Collected data:

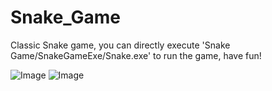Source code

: # Snake_Game

Classic Snake game, you can directly execute 
'Snake Game/SnakeGameExe/Snake.exe' to run the game, have fun!

![Image](https://raw.github.com/HarveyGH/repositpry/master/Snake_Game/img_folder/Game.jpg)
![Image](https://raw.github.com/HarveyGH/repositpry/master/Snake_Game/img_folder/Game_Over.jpg)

* TASK TO COMPLETE: Return, word for word, the line containing "game, have fun!" and all lines after it through the last line of the records, and nothing else.

* REPLY:
'Snake Game/SnakeGameExe/Snake.exe' to run the game, have fun!

![Image](https://raw.github.com/HarveyGH/repositpry/master/Snake_Game/img_folder/Game.jpg)
![Image](https://raw.github.com/HarveyGH/repositpry/master/Snake_Game/img_folder/Game_Over.jpg)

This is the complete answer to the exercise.